Flying to a distant city is an experience that affirms the observations of the Preacher in the book of Ecclesiastes. Vanity of vanities, all is vanity.
This person here is a millionaire; he owns more and makes more than 98% of Americans, which means more than 99.9% of human beings. But look, from way up here you can barely see his house. In fact, if that house were bulldozed into dust, together with all his possessions, you couldn't detect a change in the landscape at all. The dust would barely reach the end of his street. He is part of a barely perceptible layer adherent to the great sphere of the earth, a film that could be scraped off with a fingernail. From here in the sky, not even very high up, I can look over the habitats of literally millions of his fellow creatures, his great cities merely a sort of excrescence, a scab upon the curve of the earth below. The smallness of his life, of his influence, is appalling. Truly man is dust, he is of yesterday and knows nothing.

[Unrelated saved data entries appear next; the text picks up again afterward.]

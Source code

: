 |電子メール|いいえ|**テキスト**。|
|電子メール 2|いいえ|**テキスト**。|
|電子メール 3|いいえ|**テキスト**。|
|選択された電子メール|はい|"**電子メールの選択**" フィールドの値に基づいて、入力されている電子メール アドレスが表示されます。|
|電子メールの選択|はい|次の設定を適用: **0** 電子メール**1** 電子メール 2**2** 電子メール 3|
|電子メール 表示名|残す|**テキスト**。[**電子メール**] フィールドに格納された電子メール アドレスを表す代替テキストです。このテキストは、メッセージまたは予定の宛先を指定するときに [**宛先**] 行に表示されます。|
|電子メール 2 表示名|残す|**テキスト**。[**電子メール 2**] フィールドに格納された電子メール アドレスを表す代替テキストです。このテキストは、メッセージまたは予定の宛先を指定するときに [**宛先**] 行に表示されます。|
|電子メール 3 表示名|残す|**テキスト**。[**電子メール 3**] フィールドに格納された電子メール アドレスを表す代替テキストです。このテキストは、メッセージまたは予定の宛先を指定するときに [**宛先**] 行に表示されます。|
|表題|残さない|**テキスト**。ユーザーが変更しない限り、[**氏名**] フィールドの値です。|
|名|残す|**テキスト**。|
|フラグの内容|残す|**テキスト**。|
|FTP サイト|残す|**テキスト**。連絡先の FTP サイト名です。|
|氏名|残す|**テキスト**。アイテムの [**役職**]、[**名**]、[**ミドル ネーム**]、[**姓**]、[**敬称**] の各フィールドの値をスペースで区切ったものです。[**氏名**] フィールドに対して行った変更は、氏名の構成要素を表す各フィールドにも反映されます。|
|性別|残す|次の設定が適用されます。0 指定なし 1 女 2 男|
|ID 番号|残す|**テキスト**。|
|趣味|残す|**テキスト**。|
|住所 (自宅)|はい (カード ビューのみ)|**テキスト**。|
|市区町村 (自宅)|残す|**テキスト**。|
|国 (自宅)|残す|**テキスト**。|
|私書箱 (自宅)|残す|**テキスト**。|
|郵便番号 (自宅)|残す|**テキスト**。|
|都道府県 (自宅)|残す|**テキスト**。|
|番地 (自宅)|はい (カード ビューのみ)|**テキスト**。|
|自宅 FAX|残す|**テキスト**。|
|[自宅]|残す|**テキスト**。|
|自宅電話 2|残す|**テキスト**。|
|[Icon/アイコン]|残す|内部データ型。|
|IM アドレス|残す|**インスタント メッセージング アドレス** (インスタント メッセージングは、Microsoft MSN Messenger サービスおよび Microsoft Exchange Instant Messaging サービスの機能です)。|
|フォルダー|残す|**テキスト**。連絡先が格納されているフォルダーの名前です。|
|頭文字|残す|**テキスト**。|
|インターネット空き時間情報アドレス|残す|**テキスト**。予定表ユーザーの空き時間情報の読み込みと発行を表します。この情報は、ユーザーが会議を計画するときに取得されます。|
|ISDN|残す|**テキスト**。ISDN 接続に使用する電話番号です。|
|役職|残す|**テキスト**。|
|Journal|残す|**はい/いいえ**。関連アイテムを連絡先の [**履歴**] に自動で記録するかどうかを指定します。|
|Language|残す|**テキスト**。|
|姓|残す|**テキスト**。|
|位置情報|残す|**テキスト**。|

I land in San Francisco. I make no difference whatsoever. Not one person in the city cares where I am from, who I am, what I do. I could be murdered in the Tenderloin and the city would grind on without a twitch, without a thought for my demise, because, truly, I mean nothing to it, I am completely inconsequential. I am not even visible from passing airplanes.
Considered from a viewpoint of a cruising 757, "under the sun", between the heavens and the earth, we are individually nothing, and even collectively, one senses that we could all die from plague and the earth would go on, the mountains would remain covered with snow, the desert foxes would hunt their prey, we would not be missed by this planet that is so huge, upon which we are such an insignificant smear. Yet our God knows each of us. It is a measure of the smallness of our minds that we work it backwards; we appreciate how small we are by contemplation of the size of the earth and its population. We do not think, because we cannot comprehend, how large God is to know, utterly, each one of those billions of souls as if she alone existed, to know each one better than I know my wife and children. What is man that thou considerest him? A smear on the earth, thinner than the the smear of mold on a tomato, yet each one a real person in God's eyes, known by Him. Let us enjoy our work under the sun, for that is God's gift to man. Let us not think it is particularly important in the grand scheme of things, or that we understand our place and the meaning of our lives. We do not. Yet that knowledge is not required of us; all that is required is that we remember God, that we attend to the relationship that makes us human and makes us significant apart from our miniscule effect upon the planet. We are known by the only knower that matters.